A mulher na sociedade oitocentista

Se as regras para viver o amor mudavam através dos séculos, as mulheres eram as que mais sentiam essa mudança. O controle patriarcal nas relações amorosas pesava mais para as moças da época, de quem os comportamentos inadequados eram considerados abomináveis.

“Antes do período de Emília, até metade do período que Emília viveu, as relações eram muito controladas pela família e pela sociedade. Até a mulher se impor e verdadeiramente escolher o seu par, seu futuro esposo, tinha todo esse controle que ela vivenciou”, aponta Joelma.

As moças precisavam de paciência e estratégia para conseguir viver um romance. As mulheres em condição de escravidão que acompanhavam as senhoras faziam o papel de intermediadoras amorosas, levando e trazendo recados dos amantes, acompanhando-as em passeios curtos pelas ruas - embora, por outro lado, não fosse bem visto uma mulher sair sem a companhia de um homem. Em casos extremos, as mulheres escravizadas chegavam a ajudar sua senhora em supostos “sequestros”, que nada mais eram do que fugas planejadas, em que a moça só voltaria para casa depois que sua família aceitasse o casamento com o pretendente “raptor”.

A pesquisadora reconhece que Emília foi uma mulher que quebrou essas regras sociais em relação ao casamento, mesmo que tenha feito isso de forma velada. O fato é que ela teve que mobilizar grande parte de sua família e amigos influentes para que seu pai aceitasse o noivado com Joaquim.

“Os irmãos também fizeram uma intervenção junto ao pai, a madrasta tentou aprontar algumas para que o pai aceitasse – e depois se arrependia. Ela [Emília] usou algumas estratégias para poder fazer com que o pai se convencesse de que eles se amavam e que ela queria casar com Joaquim. Apesar de que o pai apresentava outros pretendentes a ela”, destaca Joelma.
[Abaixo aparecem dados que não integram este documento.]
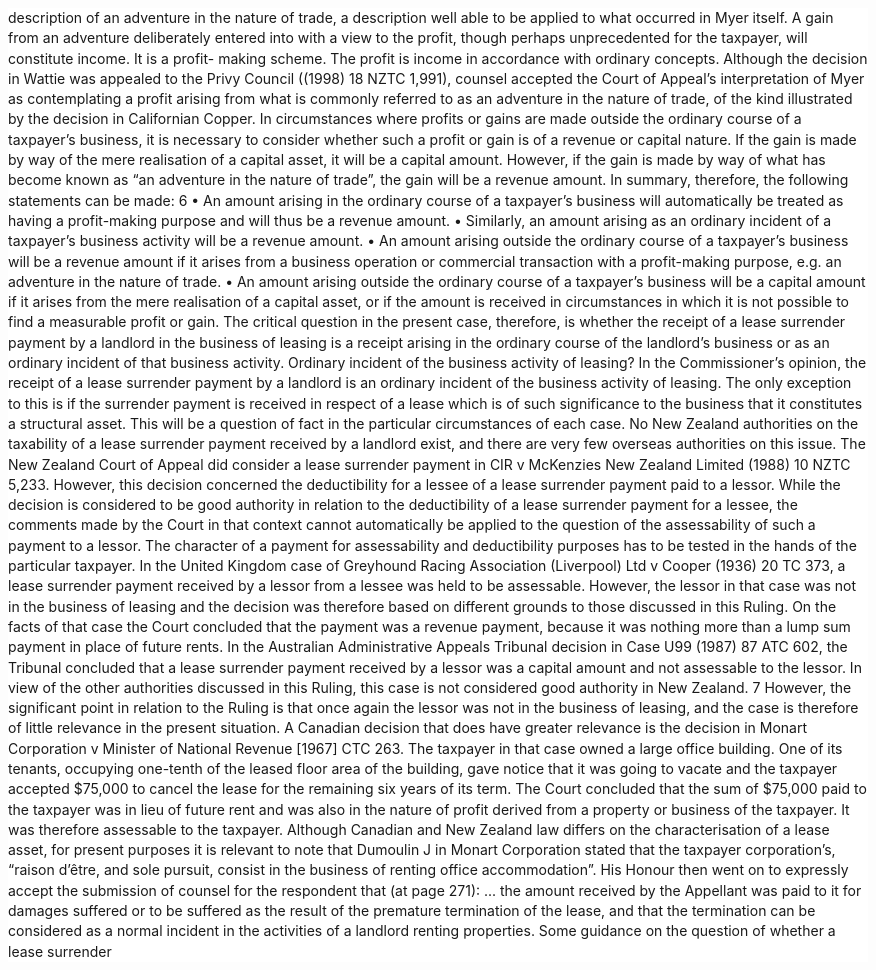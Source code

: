 description of an adventure in the nature of trade, a description well able to be applied to what occurred in Myer itself. A gain from an adventure deliberately entered into with a view to the profit, though perhaps unprecedented for the taxpayer, will constitute income. It is a profit- making scheme. The profit is income in accordance with ordinary concepts. Although the decision in Wattie was appealed to the Privy Council ((1998) 18 NZTC 1,991), counsel accepted the Court of Appeal’s interpretation of Myer as contemplating a profit arising from what is commonly referred to as an adventure in the nature of trade, of the kind illustrated by the decision in Californian Copper. In circumstances where profits or gains are made outside the ordinary course of a taxpayer’s business, it is necessary to consider whether such a profit or gain is of a revenue or capital nature. If the gain is made by way of the mere realisation of a capital asset, it will be a capital amount. However, if the gain is made by way of what has become known as “an adventure in the nature of trade”, the gain will be a revenue amount. In summary, therefore, the following statements can be made: 6 • An amount arising in the ordinary course of a taxpayer’s business will automatically be treated as having a profit-making purpose and will thus be a revenue amount. • Similarly, an amount arising as an ordinary incident of a taxpayer’s business activity will be a revenue amount. • An amount arising outside the ordinary course of a taxpayer’s business will be a revenue amount if it arises from a business operation or commercial transaction with a profit-making purpose, e.g. an adventure in the nature of trade. • An amount arising outside the ordinary course of a taxpayer’s business will be a capital amount if it arises from the mere realisation of a capital asset, or if the amount is received in circumstances in which it is not possible to find a measurable profit or gain. The critical question in the present case, therefore, is whether the receipt of a lease surrender payment by a landlord in the business of leasing is a receipt arising in the ordinary course of the landlord’s business or as an ordinary incident of that business activity. Ordinary incident of the business activity of leasing? In the Commissioner’s opinion, the receipt of a lease surrender payment by a landlord is an ordinary incident of the business activity of leasing. The only exception to this is if the surrender payment is received in respect of a lease which is of such significance to the business that it constitutes a structural asset. This will be a question of fact in the particular circumstances of each case. No New Zealand authorities on the taxability of a lease surrender payment received by a landlord exist, and there are very few overseas authorities on this issue. The New Zealand Court of Appeal did consider a lease surrender payment in CIR v McKenzies New Zealand Limited (1988) 10 NZTC 5,233. However, this decision concerned the deductibility for a lessee of a lease surrender payment paid to a lessor. While the decision is considered to be good authority in relation to the deductibility of a lease surrender payment for a lessee, the comments made by the Court in that context cannot automatically be applied to the question of the assessability of such a payment to a lessor. The character of a payment for assessability and deductibility purposes has to be tested in the hands of the particular taxpayer. In the United Kingdom case of Greyhound Racing Association (Liverpool) Ltd v Cooper (1936) 20 TC 373, a lease surrender payment received by a lessor from a lessee was held to be assessable. However, the lessor in that case was not in the business of leasing and the decision was therefore based on different grounds to those discussed in this Ruling. On the facts of that case the Court concluded that the payment was a revenue payment, because it was nothing more than a lump sum payment in place of future rents. In the Australian Administrative Appeals Tribunal decision in Case U99 (1987) 87 ATC 602, the Tribunal concluded that a lease surrender payment received by a lessor was a capital amount and not assessable to the lessor. In view of the other authorities discussed in this Ruling, this case is not considered good authority in New Zealand. 7 However, the significant point in relation to the Ruling is that once again the lessor was not in the business of leasing, and the case is therefore of little relevance in the present situation. A Canadian decision that does have greater relevance is the decision in Monart Corporation v Minister of National Revenue \[1967\] CTC 263. The taxpayer in that case owned a large office building. One of its tenants, occupying one-tenth of the leased floor area of the building, gave notice that it was going to vacate and the taxpayer accepted $75,000 to cancel the lease for the remaining six years of its term. The Court concluded that the sum of $75,000 paid to the taxpayer was in lieu of future rent and was also in the nature of profit derived from a property or business of the taxpayer. It was therefore assessable to the taxpayer. Although Canadian and New Zealand law differs on the characterisation of a lease asset, for present purposes it is relevant to note that Dumoulin J in Monart Corporation stated that the taxpayer corporation’s, “raison d’être, and sole pursuit, consist in the business of renting office accommodation”. His Honour then went on to expressly accept the submission of counsel for the respondent that (at page 271): ... the amount received by the Appellant was paid to it for damages suffered or to be suffered as the result of the premature termination of the lease, and that the termination can be considered as a normal incident in the activities of a landlord renting properties. Some guidance on the question of whether a lease surrender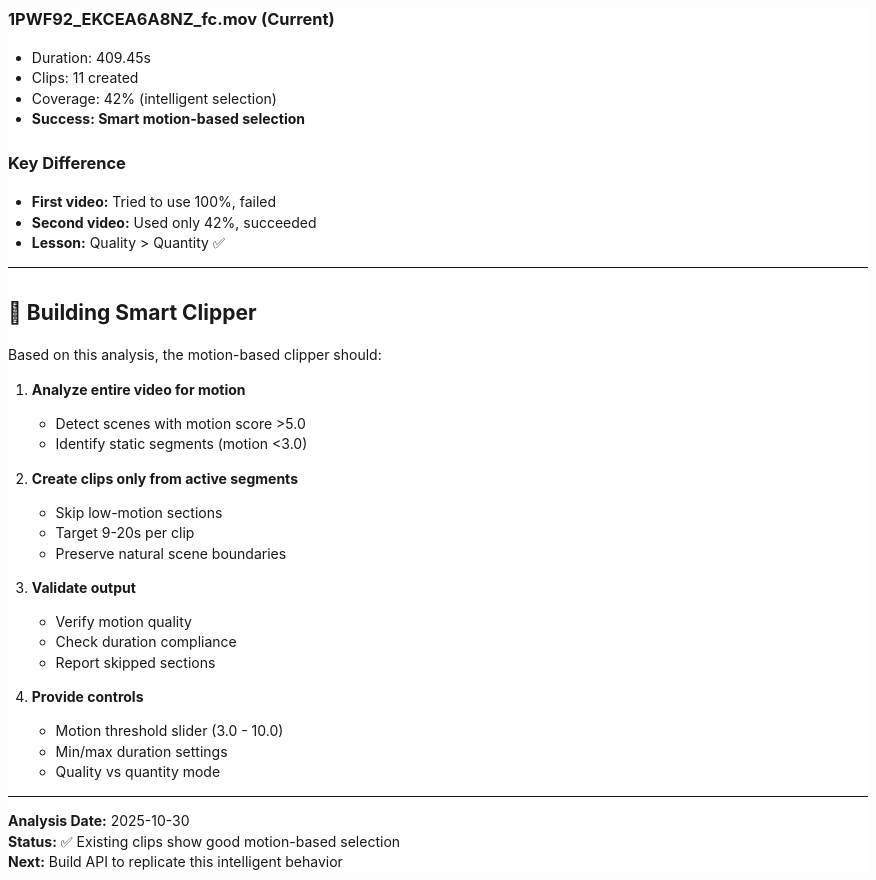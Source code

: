 ### 1PWF92_EKCEA6A8NZ_fc.mov (Current)
- Duration: 409.45s
- Clips: 11 created
- Coverage: 42% (intelligent selection)
- **Success: Smart motion-based selection**

### Key Difference
- **First video:** Tried to use 100%, failed
- **Second video:** Used only 42%, succeeded
- **Lesson:** Quality > Quantity ✅

---

## 🚀 Building Smart Clipper

Based on this analysis, the motion-based clipper should:

1. **Analyze entire video for motion**
   - Detect scenes with motion score >5.0
   - Identify static segments (motion <3.0)

2. **Create clips only from active segments**
   - Skip low-motion sections
   - Target 9-20s per clip
   - Preserve natural scene boundaries

3. **Validate output**
   - Verify motion quality
   - Check duration compliance
   - Report skipped sections

4. **Provide controls**
   - Motion threshold slider (3.0 - 10.0)
   - Min/max duration settings
   - Quality vs quantity mode

---

**Analysis Date:** 2025-10-30  
**Status:** ✅ Existing clips show good motion-based selection  
**Next:** Build API to replicate this intelligent behavior

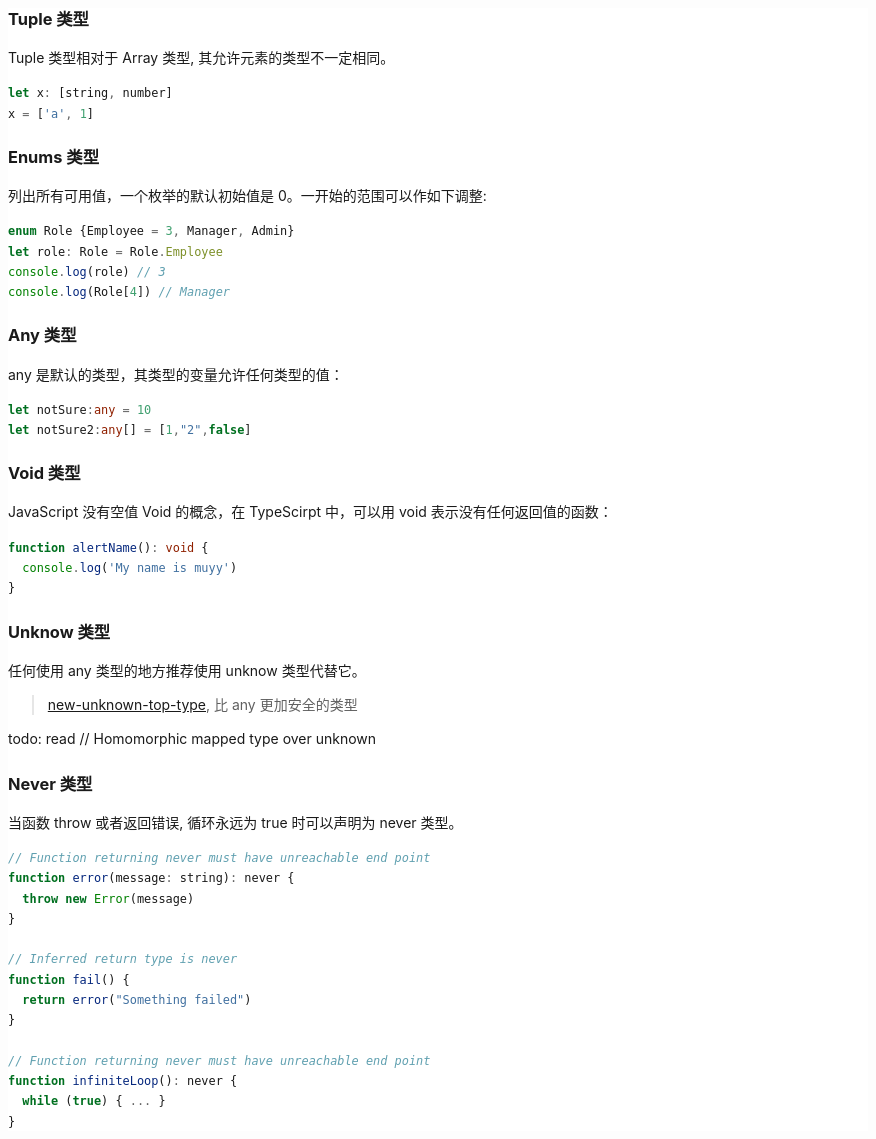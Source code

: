 ### Tuple 类型

Tuple 类型相对于 Array 类型, 其允许元素的类型不一定相同。

```js
let x: [string, number]
x = ['a', 1]
```

### Enums 类型

列出所有可用值，一个枚举的默认初始值是 0。一开始的范围可以作如下调整:

```ts
enum Role {Employee = 3, Manager, Admin}
let role: Role = Role.Employee
console.log(role) // 3
console.log(Role[4]) // Manager
```

### Any 类型

any 是默认的类型，其类型的变量允许任何类型的值：

```ts
let notSure:any = 10
let notSure2:any[] = [1,"2",false]
```

### Void 类型

JavaScript 没有空值 Void 的概念，在 TypeScirpt 中，可以用 void 表示没有任何返回值的函数：

```ts
function alertName(): void {
  console.log('My name is muyy')
}
```

### Unknow 类型

任何使用 any 类型的地方推荐使用 unknow 类型代替它。

> [new-unknown-top-type](https://www.typescriptlang.org/docs/handbook/release-notes/typescript-3-0.html#new-unknown-top-type), 比 any 更加安全的类型

todo: read // Homomorphic mapped type over unknown

### Never 类型

当函数 throw 或者返回错误, 循环永远为 true 时可以声明为 never 类型。

```js
// Function returning never must have unreachable end point
function error(message: string): never {
  throw new Error(message)
}

// Inferred return type is never
function fail() {
  return error("Something failed")
}

// Function returning never must have unreachable end point
function infiniteLoop(): never {
  while (true) { ... }
}

```


  [index: number]: string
Ainda somos oitocentistas?

Joelma também dá aulas para mulheres em cidades do interior do estado e explica que algumas práticas ainda não foram superadas em relação ao controle das mulheres. Episódios em que alunas são impedidas de assistir as aulas pelos seus maridos ainda são recorrentes, por exemplo. Opiniões fundadas, pela forma como as mulheres agem perante a sociedade, demonstram também a imposição moral religiosa influenciando as famílias do século XXI.

“Alguns resquícios do século XIX e do patriarcalismo ainda persistem na nossa sociedade, sobretudo os que são impostos a nós, mulheres. A mulher ainda é muito cobrada no que diz respeito à sua função como mulher e esposa”, conclui Joelma.

Marília Souza (bolsista)
Marcilio Costa
comunica@ufs.br

Texto e imagens reproduzidos do site: ciencia.ufs.br

Um comentário:

  1. Se ainda somos muito oitocentistas, temos que aprender ainda mais com o passado.

    Que o livro de Emília Fontes tenha umas trajetória gloriosa.

    Abraços, Aldrin.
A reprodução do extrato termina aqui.